Given data:
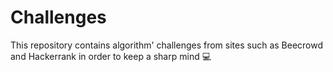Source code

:# Challenges
This repository contains algorithm' challenges from sites such as Beecrowd and Hackerrank in order to keep a sharp mind  💻
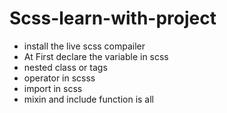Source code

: # Scss-learn-with-project 

* install the live scss compailer 
* At First declare the variable in scss 
* nested class or tags 
* operator in scsss
* import in scss 
* mixin and include function is all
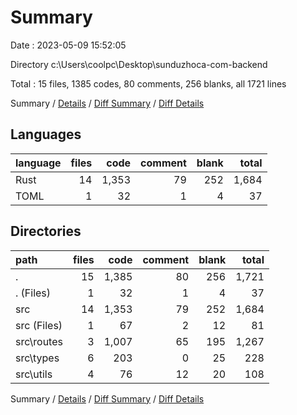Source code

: # Summary

Date : 2023-05-09 15:52:05

Directory c:\\Users\\coolpc\\Desktop\\sunduzhoca-com-backend

Total : 15 files,  1385 codes, 80 comments, 256 blanks, all 1721 lines

Summary / [Details](details.md) / [Diff Summary](diff.md) / [Diff Details](diff-details.md)

## Languages
| language | files | code | comment | blank | total |
| :--- | ---: | ---: | ---: | ---: | ---: |
| Rust | 14 | 1,353 | 79 | 252 | 1,684 |
| TOML | 1 | 32 | 1 | 4 | 37 |

## Directories
| path | files | code | comment | blank | total |
| :--- | ---: | ---: | ---: | ---: | ---: |
| . | 15 | 1,385 | 80 | 256 | 1,721 |
| . (Files) | 1 | 32 | 1 | 4 | 37 |
| src | 14 | 1,353 | 79 | 252 | 1,684 |
| src (Files) | 1 | 67 | 2 | 12 | 81 |
| src\\routes | 3 | 1,007 | 65 | 195 | 1,267 |
| src\\types | 6 | 203 | 0 | 25 | 228 |
| src\\utils | 4 | 76 | 12 | 20 | 108 |

Summary / [Details](details.md) / [Diff Summary](diff.md) / [Diff Details](diff-details.md)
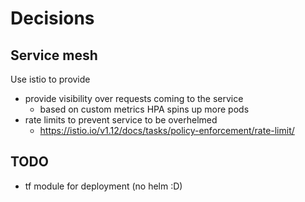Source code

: # Decisions

## Service mesh

Use istio to provide

* provide visibility over requests coming to the service
  * based on custom metrics HPA spins up more pods
* rate limits to prevent service to be overhelmed
  * https://istio.io/v1.12/docs/tasks/policy-enforcement/rate-limit/


## TODO

* tf module for deployment (no helm :D)
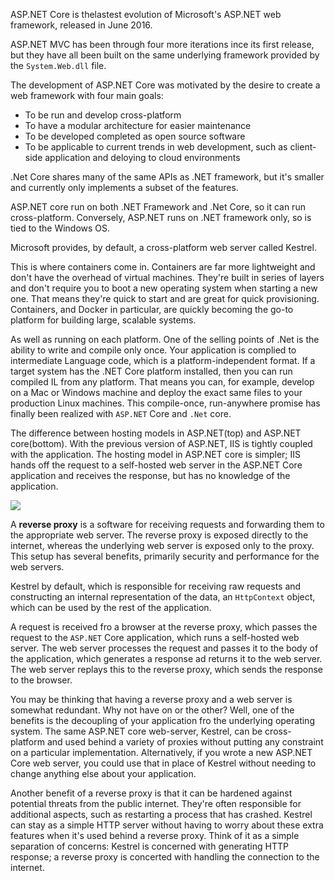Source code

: ASP.NET Core is thelastest evolution of Microsoft's ASP.NET web framework, released in June 2016.

ASP.NET MVC has been through four more iterations ince its first release, but they have all been built on the same underlying framework provided by the `System.Web.dll` file.

The development of ASP.NET Core was motivated by the desire to create a web framework with four main goals:

- To be run and develop cross-platform
- To have a modular architecture for easier maintenance
- To be developed completed as open source software
- To be applicable to current trends in web development, such as client-side application and deloying to cloud environments

.Net Core shares many of the same APIs as .NET framework, but it's smaller and currently only implements a subset of the features.

ASP.NET core run on both .NET Framework and .Net Core, so it can run cross-platform. Conversely, ASP.NET runs on .NET framework only, so is tied to the Windows OS.

Microsoft provides, by default, a cross-platform web server called Kestrel.

This is where containers come in. Containers are far more lightweight and don't have the overhead of virtual machines. They're built in series of layers and don't require you to boot a new operating system when starting a new one. That means they're quick to start and are great for quick provisioning. Containers, and Docker in particular, are quickly becoming the go-to platform for building large, scalable systems.

As well as running on each platform. One of the selling points of .Net is the ability to write and compile only once. Your application is complied to intermediate Language code, which is a platform-independent format. If a target system has the .NET Core platform installed, then you can run compiled IL from any platform. That means you can, for example,  develop on a Mac or Windows machine and deploy the exact same files to your production Linux machines. This compile-once, run-anywhere promise has finally been realized with `ASP.NET` Core and `.Net` core.

The difference between hosting models in ASP.NET(top) and ASP.NET core(bottom). With the previous version of ASP.NET, IIS is tightly coupled with the application. The hosting model in ASP.NET core is simpler; IIS hands off the request to a self-hosted web server in the ASP.NET Core application and receives the response, but has no knowledge of the application.

![](http://ceclinux.org:8888/ae/74b754d63d698233ffc2e735b7ad8797e82d46.png)

A **reverse proxy** is a software for receiving requests and forwarding them to the appropriate web server. The reverse proxy is exposed directly to the internet, whereas the underlying web server is exposed only to the proxy. This setup has several benefits, primarily security and performance for the web servers.

Kestrel by default, which is responsible for receiving raw requests and constructing an internal representation of the data, an `HttpContext` object, which can be used by the rest of the application.

A request is received fro a browser at the reverse proxy, which passes the request to the `ASP.NET` Core application, which runs a self-hosted web server. The web server processes the request and passes it to the body of the application, which generates a response ad returns it to the web server. The web server replays this to the reverse proxy, which sends the response to the browser.

You may be thinking that having a reverse proxy and a web server is somewhat redundant. Why not have on or the other? Well, one of the benefits is the decoupling of your application fro the underlying operating system. The same ASP.NET core web-server, Kestrel, can be cross-platform and used behind a variety of proxies without putting any constraint on a particular implementation. Alternatively, if you wrote a new ASP.NET Core web server, you could use that in place of Kestrel without needing to change anything else about your application.

Another benefit of a reverse proxy is that it can be hardened against potential threats from the public internet. They're often responsible for additional aspects, such as restarting a process that has crashed. Kestrel can stay as a simple HTTP server without having to worry about these extra features when it's used behind a reverse proxy. Think of it as a simple separation of concerns: Kestrel is concerned with generating HTTP response; a reverse proxy is concerted with handling the connection to the internet.

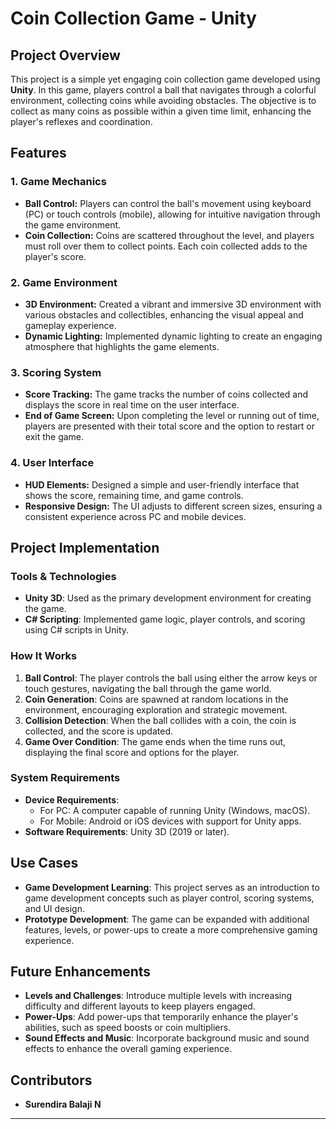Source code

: # Coin Collection Game - Unity

## Project Overview

This project is a simple yet engaging coin collection game developed using **Unity**. In this game, players control a ball that navigates through a colorful environment, collecting coins while avoiding obstacles. The objective is to collect as many coins as possible within a given time limit, enhancing the player's reflexes and coordination.

## Features

### 1. Game Mechanics
- **Ball Control:** Players can control the ball's movement using keyboard (PC) or touch controls (mobile), allowing for intuitive navigation through the game environment.
- **Coin Collection:** Coins are scattered throughout the level, and players must roll over them to collect points. Each coin collected adds to the player's score.

### 2. Game Environment
- **3D Environment:** Created a vibrant and immersive 3D environment with various obstacles and collectibles, enhancing the visual appeal and gameplay experience.
- **Dynamic Lighting:** Implemented dynamic lighting to create an engaging atmosphere that highlights the game elements.

### 3. Scoring System
- **Score Tracking:** The game tracks the number of coins collected and displays the score in real time on the user interface.
- **End of Game Screen:** Upon completing the level or running out of time, players are presented with their total score and the option to restart or exit the game.

### 4. User Interface
- **HUD Elements:** Designed a simple and user-friendly interface that shows the score, remaining time, and game controls.
- **Responsive Design:** The UI adjusts to different screen sizes, ensuring a consistent experience across PC and mobile devices.

## Project Implementation

### Tools & Technologies
- **Unity 3D**: Used as the primary development environment for creating the game.
- **C# Scripting**: Implemented game logic, player controls, and scoring using C# scripts in Unity.

### How It Works
1. **Ball Control**: The player controls the ball using either the arrow keys or touch gestures, navigating the ball through the game world.
2. **Coin Generation**: Coins are spawned at random locations in the environment, encouraging exploration and strategic movement.
3. **Collision Detection**: When the ball collides with a coin, the coin is collected, and the score is updated.
4. **Game Over Condition**: The game ends when the time runs out, displaying the final score and options for the player.

### System Requirements
- **Device Requirements**: 
  - For PC: A computer capable of running Unity (Windows, macOS).
  - For Mobile: Android or iOS devices with support for Unity apps.
- **Software Requirements**: Unity 3D (2019 or later).

## Use Cases
- **Game Development Learning**: This project serves as an introduction to game development concepts such as player control, scoring systems, and UI design.
- **Prototype Development**: The game can be expanded with additional features, levels, or power-ups to create a more comprehensive gaming experience.

## Future Enhancements
- **Levels and Challenges**: Introduce multiple levels with increasing difficulty and different layouts to keep players engaged.
- **Power-Ups**: Add power-ups that temporarily enhance the player's abilities, such as speed boosts or coin multipliers.
- **Sound Effects and Music**: Incorporate background music and sound effects to enhance the overall gaming experience.

## Contributors
- **Surendira Balaji N**

---

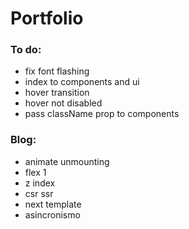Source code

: # Portfolio

### To do:

- fix font flashing
- index to components and ui
- hover transition
- hover not disabled
- pass className prop to components

### Blog:

- animate unmounting
- flex 1
- z index
- csr ssr
- next template
- asincronismo
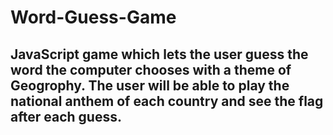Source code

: # Word-Guess-Game
## JavaScript game which lets the user guess the word the computer chooses with a theme of Geogrophy. The user will be able to play the national anthem of each country and see the flag after each guess.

Your task:
Copy the records word for word, leaving no picture in the copy.

Finished task:
Source code

:# Challenges
This repository contains algorithm' challenges from sites such as Beecrowd and Hackerrank in order to keep a sharp mind  💻
Source code

: # Scss-learn-with-project 

* install the live scss compailer 
* At First declare the variable in scss 
* nested class or tags 
* operator in scsss
* import in scss 
* mixin and include function is all
Source code

: # Summary

Date : 2023-05-09 15:52:05

Directory c:\\Users\\coolpc\\Desktop\\sunduzhoca-com-backend

Total : 15 files,  1385 codes, 80 comments, 256 blanks, all 1721 lines

Summary / [Details](details.md) / [Diff Summary](diff.md) / [Diff Details](diff-details.md)

## Languages
| language | files | code | comment | blank | total |
| :--- | ---: | ---: | ---: | ---: | ---: |
| Rust | 14 | 1,353 | 79 | 252 | 1,684 |
| TOML | 1 | 32 | 1 | 4 | 37 |

## Directories
| path | files | code | comment | blank | total |
| :--- | ---: | ---: | ---: | ---: | ---: |
| . | 15 | 1,385 | 80 | 256 | 1,721 |
| . (Files) | 1 | 32 | 1 | 4 | 37 |
| src | 14 | 1,353 | 79 | 252 | 1,684 |
| src (Files) | 1 | 67 | 2 | 12 | 81 |
| src\\routes | 3 | 1,007 | 65 | 195 | 1,267 |
| src\\types | 6 | 203 | 0 | 25 | 228 |
| src\\utils | 4 | 76 | 12 | 20 | 108 |

Summary / [Details](details.md) / [Diff Summary](diff.md) / [Diff Details](diff-details.md)
Source code

: # Decisions

## Service mesh

Use istio to provide

* provide visibility over requests coming to the service
  * based on custom metrics HPA spins up more pods
* rate limits to prevent service to be overhelmed
  * https://istio.io/v1.12/docs/tasks/policy-enforcement/rate-limit/


## TODO

* tf module for deployment (no helm :D)
Source code

: ASP.NET Core is thelastest evolution of Microsoft's ASP.NET web framework, released in June 2016.

ASP.NET MVC has been through four more iterations ince its first release, but they have all been built on the same underlying framework provided by the `System.Web.dll` file.

The development of ASP.NET Core was motivated by the desire to create a web framework with four main goals:

- To be run and develop cross-platform
- To have a modular architecture for easier maintenance
- To be developed completed as open source software
- To be applicable to current trends in web development, such as client-side application and deloying to cloud environments

.Net Core shares many of the same APIs as .NET framework, but it's smaller and currently only implements a subset of the features.

ASP.NET core run on both .NET Framework and .Net Core, so it can run cross-platform. Conversely, ASP.NET runs on .NET framework only, so is tied to the Windows OS.

Microsoft provides, by default, a cross-platform web server called Kestrel.

This is where containers come in. Containers are far more lightweight and don't have the overhead of virtual machines. They're built in series of layers and don't require you to boot a new operating system when starting a new one. That means they're quick to start and are great for quick provisioning. Containers, and Docker in particular, are quickly becoming the go-to platform for building large, scalable systems.

As well as running on each platform. One of the selling points of .Net is the ability to write and compile only once. Your application is complied to intermediate Language code, which is a platform-independent format. If a target system has the .NET Core platform installed, then you can run compiled IL from any platform. That means you can, for example,  develop on a Mac or Windows machine and deploy the exact same files to your production Linux machines. This compile-once, run-anywhere promise has finally been realized with `ASP.NET` Core and `.Net` core.

The difference between hosting models in ASP.NET(top) and ASP.NET core(bottom). With the previous version of ASP.NET, IIS is tightly coupled with the application. The hosting model in ASP.NET core is simpler; IIS hands off the request to a self-hosted web server in the ASP.NET Core application and receives the response, but has no knowledge of the application.

![](http://ceclinux.org:8888/ae/74b754d63d698233ffc2e735b7ad8797e82d46.png)

A **reverse proxy** is a software for receiving requests and forwarding them to the appropriate web server. The reverse proxy is exposed directly to the internet, whereas the underlying web server is exposed only to the proxy. This setup has several benefits, primarily security and performance for the web servers.

Kestrel by default, which is responsible for receiving raw requests and constructing an internal representation of the data, an `HttpContext` object, which can be used by the rest of the application.

A request is received fro a browser at the reverse proxy, which passes the request to the `ASP.NET` Core application, which runs a self-hosted web server. The web server processes the request and passes it to the body of the application, which generates a response ad returns it to the web server. The web server replays this to the reverse proxy, which sends the response to the browser.

You may be thinking that having a reverse proxy and a web server is somewhat redundant. Why not have on or the other? Well, one of the benefits is the decoupling of your application fro the underlying operating system. The same ASP.NET core web-server, Kestrel, can be cross-platform and used behind a variety of proxies without putting any constraint on a particular implementation. Alternatively, if you wrote a new ASP.NET Core web server, you could use that in place of Kestrel without needing to change anything else about your application.

Another benefit of a reverse proxy is that it can be hardened against potential threats from the public internet. They're often responsible for additional aspects, such as restarting a process that has crashed. Kestrel can stay as a simple HTTP server without having to worry about these extra features when it's used behind a reverse proxy. Think of it as a simple separation of concerns: Kestrel is concerned with generating HTTP response; a reverse proxy is concerted with handling the connection to the internet.

Source code

: # Coin Collection Game - Unity

## Project Overview

This project is a simple yet engaging coin collection game developed using **Unity**. In this game, players control a ball that navigates through a colorful environment, collecting coins while avoiding obstacles. The objective is to collect as many coins as possible within a given time limit, enhancing the player's reflexes and coordination.

## Features

### 1. Game Mechanics
- **Ball Control:** Players can control the ball's movement using keyboard (PC) or touch controls (mobile), allowing for intuitive navigation through the game environment.
- **Coin Collection:** Coins are scattered throughout the level, and players must roll over them to collect points. Each coin collected adds to the player's score.

### 2. Game Environment
- **3D Environment:** Created a vibrant and immersive 3D environment with various obstacles and collectibles, enhancing the visual appeal and gameplay experience.
- **Dynamic Lighting:** Implemented dynamic lighting to create an engaging atmosphere that highlights the game elements.

### 3. Scoring System
- **Score Tracking:** The game tracks the number of coins collected and displays the score in real time on the user interface.
- **End of Game Screen:** Upon completing the level or running out of time, players are presented with their total score and the option to restart or exit the game.

### 4. User Interface
- **HUD Elements:** Designed a simple and user-friendly interface that shows the score, remaining time, and game controls.
- **Responsive Design:** The UI adjusts to different screen sizes, ensuring a consistent experience across PC and mobile devices.

## Project Implementation

### Tools & Technologies
- **Unity 3D**: Used as the primary development environment for creating the game.
- **C# Scripting**: Implemented game logic, player controls, and scoring using C# scripts in Unity.

### How It Works
1. **Ball Control**: The player controls the ball using either the arrow keys or touch gestures, navigating the ball through the game world.
2. **Coin Generation**: Coins are spawned at random locations in the environment, encouraging exploration and strategic movement.
3. **Collision Detection**: When the ball collides with a coin, the coin is collected, and the score is updated.
4. **Game Over Condition**: The game ends when the time runs out, displaying the final score and options for the player.

### System Requirements
- **Device Requirements**: 
  - For PC: A computer capable of running Unity (Windows, macOS).
  - For Mobile: Android or iOS devices with support for Unity apps.
- **Software Requirements**: Unity 3D (2019 or later).

## Use Cases
- **Game Development Learning**: This project serves as an introduction to game development concepts such as player control, scoring systems, and UI design.
- **Prototype Development**: The game can be expanded with additional features, levels, or power-ups to create a more comprehensive gaming experience.

## Future Enhancements
- **Levels and Challenges**: Introduce multiple levels with increasing difficulty and different layouts to keep players engaged.
- **Power-Ups**: Add power-ups that temporarily enhance the player's abilities, such as speed boosts or coin multipliers.
- **Sound Effects and Music**: Incorporate background music and sound effects to enhance the overall gaming experience.

## Contributors
- **Surendira Balaji N**

---

Source code

: # Portfolio

### To do:

- fix font flashing
- index to components and ui
- hover transition
- hover not disabled
- pass className prop to components

### Blog:

- animate unmounting
- flex 1
- z index
- csr ssr
- next template
- asincronismo
Source code

: # Word-Guess-Game
## JavaScript game which lets the user guess the word the computer chooses with a theme of Geogrophy. The user will be able to play the national anthem of each country and see the flag after each guess.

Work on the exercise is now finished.